Over the last few months, many of the major US railroad companies have risen in value in excess of the S&P 500 return for the same period. As the US railroad sector seems to be powering ahead, it seems like an opportune time to reevaluate the future prospects of the industry. Especially as the US and Global economic recovery slowly continues, railroad transportation will continue to be a key metric to watch. On December 15th, 2012 I published an article titled, "2 Cheap Railroad Stocks to Buy For 2013". I highlighted two railroad stocks that traded at valuation discounts to their peers. However, railroad transportation is a very cyclical industry, as large changes in company earnings are linked to slight changes in shipping volume along their routes.
|Norfolk Southern (NSC)||23.87%|
|Canadian Pacific (CP)||22.62%|
|Union Pacific (UNP)||17.26%|
Energy is widely considered to be one of the most volatile and important parts of the railroad transportation industry. Historically, coal has made up a large part of volumes for many of the major players, yet as many know coal has been under pressure and volumes have been decreasing recently. This concern has plagued the railroads, as coal was vital to the industry's profitability. However the recent "Shale Boom" has tangentially provided a new source of volume for the rails. As the lack of pipelines across the country, specifically in the Bakken, have become a problem for shale oil and gas producers, many have turned to rails to provide transportation for the oil and gas production from the wells. Additionally, fracking and oil and gas production requires a significant amount of chemicals and construction materials; the US rails have also been able to transport these across the country for competitive rates.

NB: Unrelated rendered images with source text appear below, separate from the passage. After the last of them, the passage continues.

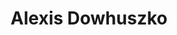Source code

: ---
layout: team_member
identifier: alexis
title: Alexis Dowhuszko
organization: aalto
img: alexis.webp
organization_full: Aalto University
role: Research Fellow
bio_full: |
  Alexis A. Dowhuszko (Senior Member, IEEE) received the degree in telecommunications engineering from Blas Pascal University, Córdoba, Argentina, in 2002, and the Ph.D. degree in engineering sciences from the Universidad Nacional de Córdoba, Córdoba, in 2010. From 2010 to 2015, he was a Postdoctoral Researcher with the Department of Communications and Networking, Aalto University, Helsinki, Finland. In 2016, he moved to Spain to take a senior researcher position with the Centre Tecnològic de Telecomunicacions de Catalunya, Barcelona, Spain. In August 2020, he returned to Finland to rejoin the Department of Information and Communications Engineering, Aalto University, as a Research Fellow. He has authored or co-authored more than 25 journal articles, 60 conference papers, one book chapter, and five patent applications. His research interests include disruptive concepts, technologies, and architectures for 5G+ and 6G, including wireless communications beyond mmWave frequency bands (optical wireless and terahertz), integration of radio and optical wireless technologies in terrestrial and non-terrestrial networks, classical and quantum communications over satellite links, sustainable wireless technologies for sustainable development, and use of artificial intelligence for the autonomous operation of mobile networks.
bio_brief: |
  Alexis A. Dowhuszko (Senior Member, IEEE) received a Ph.D. degree in engineering sciences from the Universidad Nacional de Córdoba, Córdoba, in 2010. 
  His research interests include disruptive concepts, technologies, and architectures for 5G+ and 6G, including wireless communications beyond mmWave frequency bands (optical wireless and terahertz), integration of radio and optical wireless technologies in terrestrial and non-terrestrial networks, classical and quantum communications over satellite links, sustainable wireless technologies for sustainable development, and use of artificial intelligence for the autonomous operation of mobile networks.  
---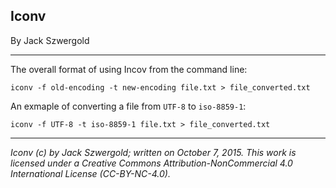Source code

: ## Iconv

By Jack Szwergold

***

The overall format of using Incov from the command line:

	iconv -f old-encoding -t new-encoding file.txt > file_converted.txt

An exmaple of converting a file from `UTF-8` to `iso-8859-1`:

	iconv -f UTF-8 -t iso-8859-1 file.txt > file_converted.txt

***

*Iconv (c) by Jack Szwergold; written on October 7, 2015. This work is licensed under a Creative Commons Attribution-NonCommercial 4.0 International License (CC-BY-NC-4.0).*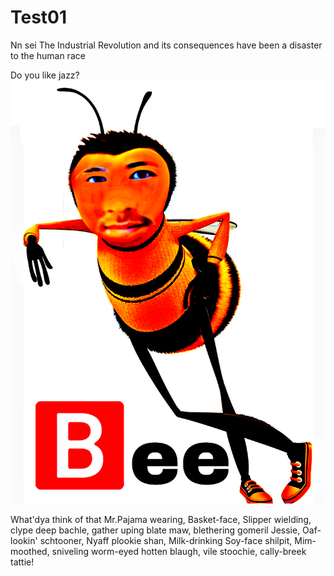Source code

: # Test01

Nn sei
The Industrial Revolution and its consequences have been a disaster to the human race

Do you like jazz?
![🅱ee](./jazz.png)

What'dya think of that Mr.Pajama wearing, Basket-face, Slipper wielding, clype deep bachle, gather uping blate maw, blethering gomeril Jessie, Oaf-lookin' schtooner, Nyaff plookie shan, Milk-drinking Soy-face shilpit, Mim-moothed, sniveling worm-eyed hotten blaugh, vile stoochie, cally-breek tattie!
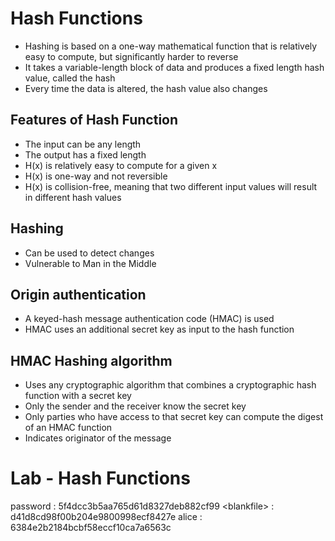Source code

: # Hash Functions

- Hashing is based on a one-way mathematical function that is relatively easy to compute, but significantly harder to reverse
- It takes a variable-length block of data and produces a fixed length hash value, called the hash
- Every time the data is altered, the hash value also changes

## Features of Hash Function
- The input can be any length 
- The output has a fixed length 
- H(x) is relatively easy to compute for a given x 
- H(x) is one-way and not reversible 
- H(x) is collision-free, meaning that two different input values will result in different hash values
## Hashing
- Can be used to detect changes 
- Vulnerable to Man in the Middle
## Origin authentication
- A keyed-hash message authentication code (HMAC) is used
- HMAC uses an additional secret key as input to the hash function
## HMAC Hashing algorithm
- Uses any cryptographic algorithm that combines a cryptographic hash function with a secret key 
- Only the sender and the receiver know the secret key 
- Only parties who have access to that secret key can compute the digest of an HMAC function
- Indicates originator of the message

# Lab - Hash Functions

password : 5f4dcc3b5aa765d61d8327deb882cf99
\<blankfile\> : d41d8cd98f00b204e9800998ecf8427e
alice : 6384e2b2184bcbf58eccf10ca7a6563c




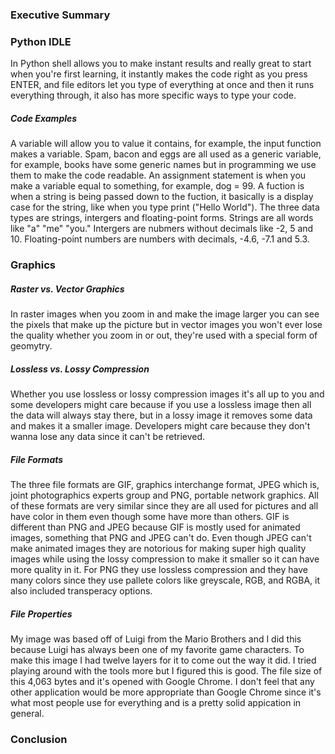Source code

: ### Executive Summary



### Python IDLE
In Python shell allows you to make instant results and really great to start when you're first learning, it instantly makes the code right as you press ENTER, and file editors let you type of everything at once and then it runs everything through, it also has more specific ways to type your code. 
##### Code Examples
A variable will allow you to value it contains, for example, the input function makes a variable. Spam, bacon and eggs are all used as a generic variable, for example, books have some generic names but in programming we use them to make the code readable. An assignment statement is when you make a variable equal to something, for example, dog = 99. A fuction is when a string is being passed down to the fuction, it basically is a display case for the string, like when you type print ("Hello World"). The three data types are strings, intergers and floating-point forms. Strings are all words like "a" "me" "you." Intergers are nubmers without decimals like -2, 5 and 10. Floating-point numbers are numbers with decimals, -4.6, -7.1 and 5.3.

### Graphics
##### Raster vs. Vector Graphics
In raster images when you zoom in and make the image larger you can see the pixels that make up the picture but in vector images you won't ever lose the quality whether you zoom in or out, they're used with a special form of geomytry. 
##### Lossless vs. Lossy Compression
Whether you use lossless or lossy compression images it's all up to you and some developers might care because if you use a lossless image then all the data will always stay there, but in a lossy image it removes some data and makes it a smaller image. Developers might care because they don't wanna lose any data since it can't be retrieved. 
##### File Formats
The three file formats are GIF, graphics interchange format, JPEG which is, joint photographics experts group and PNG, portable network graphics. All of these formats are very similar since they are all used for pictures and all have color in them even though some have more than others. GIF is different than PNG and JPEG because GIF is mostly used for animated images, something that PNG and JPEG can't do. Even though JPEG can't make animated images they are notorious for making super high quality images while using the lossy compression to make it smaller so it can have more quality in it. For PNG they use lossless compression and they have many colors since they use pallete colors like greyscale, RGB, and RGBA, it also included transperacy options. 
##### File Properties
My image was based off of Luigi from the Mario Brothers and I did this because Luigi has always been one of my favorite game characters. To make this image I had twelve layers for it to come out the way it did. I tried playing around with the tools more but I figured this is good. The file size of this 4,063 bytes and it's opened with Google Chrome. I don't feel that any other application would be more appropriate than Google Chrome since it's what most people use for everything and is a pretty solid appication in general. 

### Conclusion 
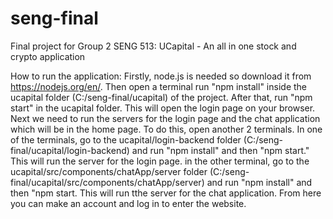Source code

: # seng-final
Final project for Group 2 SENG 513: UCapital - An all in one stock and crypto application

How to run the application:
Firstly, node.js is needed so download it from  https://nodejs.org/en/. Then open a terminal run "npm install" inside the ucapital folder (C:/seng-final/ucapital) of the project. After that, run "npm start" in the ucapital folder. This will open the login page on your browser. Next we need to run the servers for the login page and the chat application which will be in the home page. To do this, open another 2 terminals. In one of the terminals, go to the ucapital/login-backend folder (C:/seng-final/ucapital/login-backend) and run "npm install" and then "npm start." This will run the server for the login page. in the other terminal, go to the ucapital/src/components/chatApp/server folder (C:/seng-final/ucapital/src/components/chatApp/server) and run "npm install" and then "npm start. This will run tthe server for the chat application. From here you can make an account and log in to enter the website.
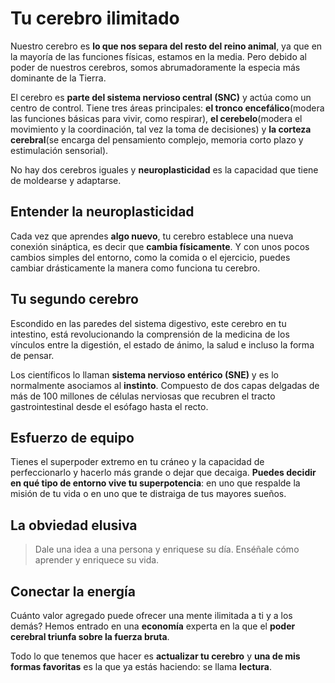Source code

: 
# Tu cerebro ilimitado

Nuestro cerebro es __lo que nos separa del resto del reino animal__, ya que en la mayoría de las funciones físicas, estamos en la media. Pero debido al poder de nuestros cerebros, somos abrumadoramente la especia más dominante de la Tierra.

El cerebro es __parte del sistema nervioso central (SNC)__ y actúa como un centro de control. Tiene tres áreas principales: __el tronco encefálico__(modera las funciones básicas para vivir, como respirar), __el cerebelo__(modera el movimiento y la coordinación, tal vez la toma de decisiones) y __la corteza cerebral__(se encarga del pensamiento complejo, memoria corto plazo y estimulación sensorial).

No hay dos cerebros iguales y __neuroplasticidad__ es la capacidad que tiene de moldearse y adaptarse.

## Entender la neuroplasticidad

Cada vez que aprendes __algo nuevo__, tu cerebro establece una nueva conexión sináptica, es decir que __cambia físicamente__. Y con unos pocos cambios simples del entorno, como la comida o el ejercicio, puedes cambiar drásticamente la manera como funciona tu cerebro.

## Tu segundo cerebro

Escondido en las paredes del sistema digestivo, este cerebro en tu intestino, está revolucionando la comprensión de la medicina de los vínculos entre la digestión, el estado de ánimo, la salud e incluso la forma de pensar.

Los científicos lo llaman __sistema nervioso entérico (SNE)__ y es lo normalmente asociamos al __instinto__. Compuesto de dos capas delgadas de más de 100 millones de células nerviosas que recubren el tracto gastrointestinal desde el esófago hasta el recto.

## Esfuerzo de equipo

Tienes el superpoder extremo en tu cráneo y la capacidad de perfeccionarlo y hacerlo más grande o dejar que decaiga. __Puedes decidir en qué tipo de entorno vive tu superpotencia__: en uno que respalde la misión de tu vida o en uno que te distraiga de tus mayores sueños.

## La obviedad elusiva

> Dale una idea a una persona y enriquese su día. Enséñale cómo aprender y enriquece su vida.

## Conectar la energía

Cuánto valor agregado puede ofrecer una mente ilimitada a ti y a los demás? Hemos entrado en una __economía__ experta en la que el __poder cerebral triunfa sobre la fuerza bruta__.

Todo lo que tenemos que hacer es __actualizar tu cerebro__ y __una de mis formas favoritas__ es la que ya estás haciendo: se llama __lectura__.




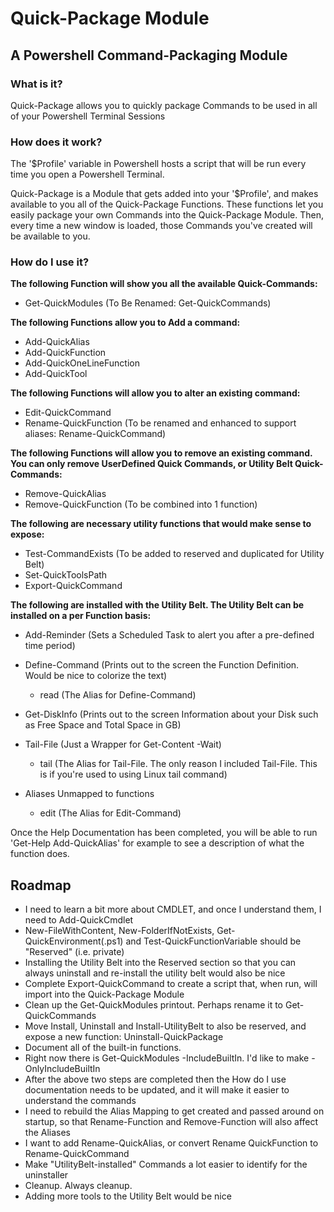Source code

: # Quick-Package Module 
## A Powershell Command-Packaging Module
### What is it?
Quick-Package allows you to quickly package Commands to be used in all of your Powershell Terminal Sessions
### How does it work?
The '$Profile' variable in Powershell hosts a script that will be run every time you open a Powershell Terminal. 

Quick-Package is a Module that gets added into your '$Profile', and makes available to you all of the Quick-Package Functions. These functions let you easily package your own Commands into the Quick-Package Module. Then, every time a new window is loaded, those Commands you've created will be available to you.

### How do I use it?
__**The following Function will show you all the available Quick-Commands:**__
* Get-QuickModules (To Be Renamed: Get-QuickCommands)

__**The following Functions allow you to Add a command:**__
* Add-QuickAlias
* Add-QuickFunction
* Add-QuickOneLineFunction
* Add-QuickTool 

__**The following Functions will allow you to alter an existing command:**__
* Edit-QuickCommand
* Rename-QuickFunction (To be renamed and enhanced to support aliases: Rename-QuickCommand)

__**The following Functions will allow you to remove an existing command. You can only remove UserDefined Quick Commands, or Utility Belt Quick-Commands:**__
* Remove-QuickAlias
* Remove-QuickFunction (To be combined into 1 function)

__**The following are necessary utility functions that would make sense to expose:**__
* Test-CommandExists (To be added to reserved and duplicated for Utility Belt)
* Set-QuickToolsPath
* Export-QuickCommand

__**The following are installed with the Utility Belt. The Utility Belt can be installed on a per Function basis:**__
* Add-Reminder (Sets a Scheduled Task to alert you after a pre-defined time period)
* Define-Command (Prints out to the screen the Function Definition. Would be nice to colorize the text)
  * read (The Alias for Define-Command)
* Get-DiskInfo (Prints out to the screen Information about your Disk such as Free Space and Total Space in GB)
* Tail-File (Just a Wrapper for Get-Content -Wait)
  * tail (The Alias for Tail-File. The only reason I included Tail-File. This is if you're used to using Linux tail command)

* Aliases Unmapped to functions
  * edit (The Alias for Edit-Command)

Once the Help Documentation has been completed, you will be able to run 'Get-Help Add-QuickAlias' for example to see a description of what the function does.

## Roadmap
* I need to learn a bit more about CMDLET, and once I understand them, I need to Add-QuickCmdlet
* New-FileWithContent, New-FolderIfNotExists, Get-QuickEnvironment(.ps1) and Test-QuickFunctionVariable should be "Reserved" (i.e. private)
* Installing the Utility Belt into the Reserved section so that you can always uninstall and re-install the utility belt would also be nice
* Complete Export-QuickCommand to create a script that, when run, will import into the Quick-Package Module
* Clean up the Get-QuickModules printout. Perhaps rename it to Get-QuickCommands
* Move Install, Uninstall and Install-UtilityBelt to also be reserved, and expose a new function: Uninstall-QuickPackage
* Document all of the built-in functions. 
* Right now there is Get-QuickModules -IncludeBuiltIn. I'd like to make -OnlyIncludeBuiltIn 
* After the above two steps are completed then the How do I use documentation needs to be updated, and it will make it easier to understand the commands
* I need to rebuild the Alias Mapping to get created and passed around on startup, so that Rename-Function and Remove-Function will also affect the Aliases
* I want to add Rename-QuickAlias, or convert Rename QuickFunction to Rename-QuickCommand
* Make "UtilityBelt-installed" Commands a lot easier to identify for the uninstaller
* Cleanup. Always cleanup.
* Adding more tools to the Utility Belt would be nice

Berkshire Hathaway Annual Meeting
On Saturday May 4th of this year, Berkshire Hathaway (BRK.A)(BRK.B) is set to hold its annual meeting of shareholders. Burlington Northern Santa Fe or BNSF is one of the largest railroad companies in the US and is a rather large component of Berkshire Hathaway's diverse portfolio of companies. While Warren Buffett has many shareholder related topics of discussion for Saturday, he should address the performance of BNSF and may shed some light on where he thinks the industry could be headed. If Buffett provides a positive outlook for the railroads, investors may turn to the pure-play, publicly listed railroads listed in this article to gain exposure to the sector.
How to Play it
Both CSX and Norfolk Southern trade at valuation discounts to their peers, at roughly 13.6x and 13.8x TTM earnings, respectively. These valuations are very reasonable, especially considering historic valuation ranges. Both these stocks were highlighted in my December article, and they continue to trade at a lower valuation than both their American and Canadian peers, despite a recent run-up in their respective valuations. These two major players, as well as the general industry, should continue to benefit from a US economic recovery, specifically if the pace of US Shale production and US manufacturing continues to grow at healthy rates. Recently, CSX announced an increase to its quarterly dividend by 7% and an initiation of a $1 billion share repurchase program. Developments like these could provide upside catalysts for some of the major players in the industry.
While US railroad stocks have performed very well recently, it appears that there is still upside for the major players, as there remains ample room for multiple expansion and earnings growth.